Basically, wheat flour has gluten. So too do rye, barley, and oats but their gluten content is much lower in comparison to wheat. The gluten has an interesting property that makes it perfect for baking leavened products. It holds together under most baking temperatures creating that light fluffiness that we so enjoy in our cookies, muffins, cakes, and breads. Basically, when flour—wheat flour is used—it traps gas in the mixture, allowing for the product to rise and hold its structure.

There are substitutes out there, but they require a lot more thought and precision. The biggest challenge is taste. Usually other flours have a different flavor that can radically alter the final product. A great example is using rye flour to bake bread. The end result is a much earthier and bitter product. The second hurdle is texture and color. Most other flours give a different texture to the final product. Rice flour can make the product seem grainy. On the color side, all other flours have different colors and often must be modified in some way to make the food look edible. I've read things like using turmeric to recolor the flour.

The third problem in using substitute flours is the complexity of the mixes. What was once one ingredient quickly balloons into many because of the little tricks needed to achieve a similar final product. Typically substitute mixes require three or four different types of flour in varying combinations to maintain the color, texture, flavor character of the wheat. As a substitute for wheat gluten, it is often necessary to add some sort of starch or binding agent. Guar gum, xanthan gum, and potato starch are the most common. This addition also adds to the complexity in another way. Often the flours require different water contents than what is provided in the original recipe (they are more or less thirsty than wheat). This means that careful measurement of the liquid ingredients to get the right consistency is needed. Finally, there is the dilemma of using gums. Guar and xanthan gum are very tricky ingredients because a little goes a long way. Over or under measuring of these can make or break the final product, leading to flat dense pieces or giant oven eating blobs.

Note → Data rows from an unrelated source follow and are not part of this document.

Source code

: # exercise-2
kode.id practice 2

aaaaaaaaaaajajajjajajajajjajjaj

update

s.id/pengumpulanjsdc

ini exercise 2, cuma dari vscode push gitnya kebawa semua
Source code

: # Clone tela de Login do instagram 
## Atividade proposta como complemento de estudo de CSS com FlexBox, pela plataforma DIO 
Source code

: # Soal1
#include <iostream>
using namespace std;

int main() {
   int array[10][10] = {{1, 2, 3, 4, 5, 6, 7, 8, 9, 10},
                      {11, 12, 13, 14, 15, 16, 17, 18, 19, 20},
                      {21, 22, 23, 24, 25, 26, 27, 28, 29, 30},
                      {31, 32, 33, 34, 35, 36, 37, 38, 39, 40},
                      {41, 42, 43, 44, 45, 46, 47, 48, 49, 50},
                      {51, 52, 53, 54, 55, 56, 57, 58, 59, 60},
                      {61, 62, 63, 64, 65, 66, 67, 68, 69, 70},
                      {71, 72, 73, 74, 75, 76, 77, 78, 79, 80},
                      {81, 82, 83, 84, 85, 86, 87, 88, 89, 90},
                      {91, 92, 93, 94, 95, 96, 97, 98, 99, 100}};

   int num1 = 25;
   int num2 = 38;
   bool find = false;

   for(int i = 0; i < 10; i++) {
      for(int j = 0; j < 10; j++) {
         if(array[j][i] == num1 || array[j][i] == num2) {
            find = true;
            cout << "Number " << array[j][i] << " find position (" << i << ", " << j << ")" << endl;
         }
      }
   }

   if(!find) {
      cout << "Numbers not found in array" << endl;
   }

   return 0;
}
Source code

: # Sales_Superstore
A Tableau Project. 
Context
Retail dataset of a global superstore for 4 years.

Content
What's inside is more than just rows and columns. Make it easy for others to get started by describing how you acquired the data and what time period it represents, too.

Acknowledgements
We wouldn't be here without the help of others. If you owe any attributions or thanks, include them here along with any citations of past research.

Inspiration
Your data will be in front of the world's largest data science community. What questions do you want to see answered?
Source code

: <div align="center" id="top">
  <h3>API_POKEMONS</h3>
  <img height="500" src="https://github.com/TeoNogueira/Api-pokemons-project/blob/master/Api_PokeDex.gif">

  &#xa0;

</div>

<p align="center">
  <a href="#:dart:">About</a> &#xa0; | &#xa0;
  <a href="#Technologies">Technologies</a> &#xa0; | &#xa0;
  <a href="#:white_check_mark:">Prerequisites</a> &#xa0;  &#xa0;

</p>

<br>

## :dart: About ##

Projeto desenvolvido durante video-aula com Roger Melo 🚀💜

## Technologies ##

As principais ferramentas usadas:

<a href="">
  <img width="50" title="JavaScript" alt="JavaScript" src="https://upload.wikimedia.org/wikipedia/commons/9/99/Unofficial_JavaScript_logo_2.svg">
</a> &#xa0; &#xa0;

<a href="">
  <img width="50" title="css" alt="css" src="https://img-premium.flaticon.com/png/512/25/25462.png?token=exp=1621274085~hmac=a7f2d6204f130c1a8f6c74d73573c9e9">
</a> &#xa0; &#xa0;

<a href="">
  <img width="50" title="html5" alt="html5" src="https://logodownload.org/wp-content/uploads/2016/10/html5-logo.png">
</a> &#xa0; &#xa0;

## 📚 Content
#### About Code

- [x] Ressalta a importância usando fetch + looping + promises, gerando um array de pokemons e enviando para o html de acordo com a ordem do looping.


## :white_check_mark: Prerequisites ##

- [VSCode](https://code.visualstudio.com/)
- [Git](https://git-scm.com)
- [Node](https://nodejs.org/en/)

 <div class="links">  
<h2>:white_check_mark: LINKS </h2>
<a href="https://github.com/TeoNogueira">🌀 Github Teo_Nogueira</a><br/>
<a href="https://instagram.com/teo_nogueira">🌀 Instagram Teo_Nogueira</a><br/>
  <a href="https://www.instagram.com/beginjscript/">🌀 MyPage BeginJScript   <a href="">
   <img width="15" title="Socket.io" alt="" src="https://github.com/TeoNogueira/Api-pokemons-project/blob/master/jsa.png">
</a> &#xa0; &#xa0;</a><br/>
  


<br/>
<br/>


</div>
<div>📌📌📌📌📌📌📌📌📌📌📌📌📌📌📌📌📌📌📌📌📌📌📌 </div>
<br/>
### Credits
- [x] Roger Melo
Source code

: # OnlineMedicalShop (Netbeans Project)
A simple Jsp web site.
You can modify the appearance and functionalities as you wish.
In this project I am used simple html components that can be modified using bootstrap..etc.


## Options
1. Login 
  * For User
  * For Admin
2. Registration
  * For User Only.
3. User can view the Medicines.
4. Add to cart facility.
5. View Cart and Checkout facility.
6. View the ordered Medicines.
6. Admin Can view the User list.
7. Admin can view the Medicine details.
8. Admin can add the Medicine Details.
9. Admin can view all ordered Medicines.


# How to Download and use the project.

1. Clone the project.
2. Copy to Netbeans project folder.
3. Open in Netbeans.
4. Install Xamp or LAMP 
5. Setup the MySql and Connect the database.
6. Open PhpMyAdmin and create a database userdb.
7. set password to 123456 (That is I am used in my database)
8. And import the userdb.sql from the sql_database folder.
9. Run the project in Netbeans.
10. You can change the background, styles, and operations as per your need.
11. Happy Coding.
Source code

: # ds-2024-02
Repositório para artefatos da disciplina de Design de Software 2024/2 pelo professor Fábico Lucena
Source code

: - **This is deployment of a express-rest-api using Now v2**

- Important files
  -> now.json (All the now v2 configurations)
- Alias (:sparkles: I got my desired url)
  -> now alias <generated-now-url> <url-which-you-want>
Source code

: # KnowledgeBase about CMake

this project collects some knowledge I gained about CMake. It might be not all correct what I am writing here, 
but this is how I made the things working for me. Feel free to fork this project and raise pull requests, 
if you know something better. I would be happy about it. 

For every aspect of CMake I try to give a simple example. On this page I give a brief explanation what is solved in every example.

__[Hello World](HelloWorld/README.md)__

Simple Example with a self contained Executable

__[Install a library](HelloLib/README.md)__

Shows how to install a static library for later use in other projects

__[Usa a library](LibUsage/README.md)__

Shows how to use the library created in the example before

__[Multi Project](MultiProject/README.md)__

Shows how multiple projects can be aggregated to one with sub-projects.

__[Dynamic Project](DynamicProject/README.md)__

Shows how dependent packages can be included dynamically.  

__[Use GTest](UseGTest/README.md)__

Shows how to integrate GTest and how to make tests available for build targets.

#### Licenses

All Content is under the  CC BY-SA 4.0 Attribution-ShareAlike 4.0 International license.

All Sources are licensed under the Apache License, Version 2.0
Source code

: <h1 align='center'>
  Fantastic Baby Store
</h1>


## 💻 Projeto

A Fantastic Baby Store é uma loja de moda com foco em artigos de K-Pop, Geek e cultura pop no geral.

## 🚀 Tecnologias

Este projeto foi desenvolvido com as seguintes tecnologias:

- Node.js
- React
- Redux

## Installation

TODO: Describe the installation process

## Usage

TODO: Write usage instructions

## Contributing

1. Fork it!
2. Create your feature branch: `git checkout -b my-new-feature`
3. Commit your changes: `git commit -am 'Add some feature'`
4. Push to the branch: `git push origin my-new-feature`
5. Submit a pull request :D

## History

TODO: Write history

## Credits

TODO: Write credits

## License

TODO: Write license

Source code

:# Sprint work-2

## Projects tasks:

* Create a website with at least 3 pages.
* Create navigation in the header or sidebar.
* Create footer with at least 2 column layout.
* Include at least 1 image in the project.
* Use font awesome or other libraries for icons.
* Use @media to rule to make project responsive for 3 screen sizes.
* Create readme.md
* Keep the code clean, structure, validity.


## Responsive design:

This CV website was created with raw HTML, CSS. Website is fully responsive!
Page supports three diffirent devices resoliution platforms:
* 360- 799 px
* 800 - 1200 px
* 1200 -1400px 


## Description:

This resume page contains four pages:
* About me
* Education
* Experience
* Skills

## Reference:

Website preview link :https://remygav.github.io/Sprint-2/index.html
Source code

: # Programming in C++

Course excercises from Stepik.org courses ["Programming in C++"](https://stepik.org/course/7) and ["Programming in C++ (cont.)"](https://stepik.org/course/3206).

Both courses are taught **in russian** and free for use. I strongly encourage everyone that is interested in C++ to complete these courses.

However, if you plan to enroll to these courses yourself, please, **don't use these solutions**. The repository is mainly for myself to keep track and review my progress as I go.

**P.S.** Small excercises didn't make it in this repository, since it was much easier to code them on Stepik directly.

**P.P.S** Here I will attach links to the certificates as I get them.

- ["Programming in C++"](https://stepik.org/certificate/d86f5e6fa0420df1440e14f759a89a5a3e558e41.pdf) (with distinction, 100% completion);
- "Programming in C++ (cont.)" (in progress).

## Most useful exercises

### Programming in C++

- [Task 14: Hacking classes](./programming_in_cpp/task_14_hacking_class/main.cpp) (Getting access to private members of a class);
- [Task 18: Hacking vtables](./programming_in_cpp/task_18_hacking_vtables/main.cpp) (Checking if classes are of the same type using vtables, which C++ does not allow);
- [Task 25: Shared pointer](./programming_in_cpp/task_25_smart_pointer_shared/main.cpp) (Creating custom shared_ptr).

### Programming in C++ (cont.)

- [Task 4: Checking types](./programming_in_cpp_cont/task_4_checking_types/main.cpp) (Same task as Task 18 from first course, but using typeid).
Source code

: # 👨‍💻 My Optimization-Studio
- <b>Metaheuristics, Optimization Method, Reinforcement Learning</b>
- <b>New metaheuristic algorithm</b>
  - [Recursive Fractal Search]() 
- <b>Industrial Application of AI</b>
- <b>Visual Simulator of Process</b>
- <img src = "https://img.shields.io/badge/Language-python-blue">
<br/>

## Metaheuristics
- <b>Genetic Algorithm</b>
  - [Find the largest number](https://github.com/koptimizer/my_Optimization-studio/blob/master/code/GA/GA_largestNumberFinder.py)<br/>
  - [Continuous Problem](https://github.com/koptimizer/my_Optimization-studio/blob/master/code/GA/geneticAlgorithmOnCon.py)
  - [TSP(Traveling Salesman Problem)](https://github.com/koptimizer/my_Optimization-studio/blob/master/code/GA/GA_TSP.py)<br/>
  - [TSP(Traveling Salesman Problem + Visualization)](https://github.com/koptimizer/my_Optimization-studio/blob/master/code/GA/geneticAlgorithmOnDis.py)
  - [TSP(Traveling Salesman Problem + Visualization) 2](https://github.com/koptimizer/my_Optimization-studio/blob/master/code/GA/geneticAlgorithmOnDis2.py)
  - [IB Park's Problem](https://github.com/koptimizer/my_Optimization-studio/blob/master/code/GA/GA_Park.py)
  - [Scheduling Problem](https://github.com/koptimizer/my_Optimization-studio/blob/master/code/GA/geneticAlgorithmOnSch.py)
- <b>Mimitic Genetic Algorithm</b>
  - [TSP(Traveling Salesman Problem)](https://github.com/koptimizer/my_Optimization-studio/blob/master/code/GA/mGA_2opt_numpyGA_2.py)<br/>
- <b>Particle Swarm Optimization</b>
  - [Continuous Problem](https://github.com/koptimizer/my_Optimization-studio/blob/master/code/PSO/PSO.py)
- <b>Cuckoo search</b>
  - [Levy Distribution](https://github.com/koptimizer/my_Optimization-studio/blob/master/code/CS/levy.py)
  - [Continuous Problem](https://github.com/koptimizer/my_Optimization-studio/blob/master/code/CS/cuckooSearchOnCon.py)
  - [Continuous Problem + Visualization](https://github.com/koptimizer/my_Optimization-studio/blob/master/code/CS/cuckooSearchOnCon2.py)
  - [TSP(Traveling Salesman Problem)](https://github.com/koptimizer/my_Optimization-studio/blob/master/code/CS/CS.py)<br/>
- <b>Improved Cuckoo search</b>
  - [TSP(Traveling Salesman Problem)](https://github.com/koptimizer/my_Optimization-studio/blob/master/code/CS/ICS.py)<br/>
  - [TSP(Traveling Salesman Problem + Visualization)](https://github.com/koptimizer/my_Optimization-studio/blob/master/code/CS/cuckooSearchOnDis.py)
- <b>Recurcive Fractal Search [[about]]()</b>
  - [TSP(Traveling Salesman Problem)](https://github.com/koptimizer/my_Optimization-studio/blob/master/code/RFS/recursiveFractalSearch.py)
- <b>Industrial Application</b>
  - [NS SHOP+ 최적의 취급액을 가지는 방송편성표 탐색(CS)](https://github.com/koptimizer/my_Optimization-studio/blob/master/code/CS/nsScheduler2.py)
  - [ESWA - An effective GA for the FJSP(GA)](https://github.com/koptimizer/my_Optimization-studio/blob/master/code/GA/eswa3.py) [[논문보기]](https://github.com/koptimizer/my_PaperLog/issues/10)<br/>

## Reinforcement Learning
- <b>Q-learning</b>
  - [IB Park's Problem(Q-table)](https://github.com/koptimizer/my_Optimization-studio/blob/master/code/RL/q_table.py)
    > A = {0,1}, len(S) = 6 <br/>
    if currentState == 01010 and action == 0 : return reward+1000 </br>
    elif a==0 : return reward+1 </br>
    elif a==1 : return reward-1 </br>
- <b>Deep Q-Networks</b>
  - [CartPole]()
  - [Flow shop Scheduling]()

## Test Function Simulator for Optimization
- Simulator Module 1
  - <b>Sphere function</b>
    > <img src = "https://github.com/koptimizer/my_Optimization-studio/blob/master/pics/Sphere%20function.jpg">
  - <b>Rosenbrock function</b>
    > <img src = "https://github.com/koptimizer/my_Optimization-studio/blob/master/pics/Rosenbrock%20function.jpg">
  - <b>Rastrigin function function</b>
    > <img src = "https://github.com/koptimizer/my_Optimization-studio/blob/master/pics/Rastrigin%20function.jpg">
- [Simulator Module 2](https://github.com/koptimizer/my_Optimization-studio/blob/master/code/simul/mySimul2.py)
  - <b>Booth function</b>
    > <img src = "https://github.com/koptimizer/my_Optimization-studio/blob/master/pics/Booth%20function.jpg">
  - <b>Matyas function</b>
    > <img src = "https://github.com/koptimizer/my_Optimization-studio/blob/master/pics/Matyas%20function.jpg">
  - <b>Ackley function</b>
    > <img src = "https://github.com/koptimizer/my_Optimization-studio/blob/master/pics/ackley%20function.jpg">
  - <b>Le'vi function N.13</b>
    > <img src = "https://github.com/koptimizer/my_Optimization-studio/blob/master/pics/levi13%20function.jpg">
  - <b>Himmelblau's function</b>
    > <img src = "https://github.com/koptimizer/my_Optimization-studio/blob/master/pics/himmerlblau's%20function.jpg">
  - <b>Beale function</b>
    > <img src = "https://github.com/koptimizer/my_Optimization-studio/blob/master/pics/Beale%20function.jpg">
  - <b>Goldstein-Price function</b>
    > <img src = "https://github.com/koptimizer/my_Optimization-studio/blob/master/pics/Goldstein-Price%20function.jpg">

Now, it is possible to get away with buying gluten free flour and using the same recipe. The problem with this is that the product must be baked immediately and handled as if it were nitro-glycerin. The mixture becomes volatile and prone to collapse. Without careful and gentle stirring a dense piece of mush could come out of the oven. This solution generally works only for cookie mixtures that can be immediately baked. If the dough has to be cooled in a refrigerator, or if it is for something larger, all bets are off.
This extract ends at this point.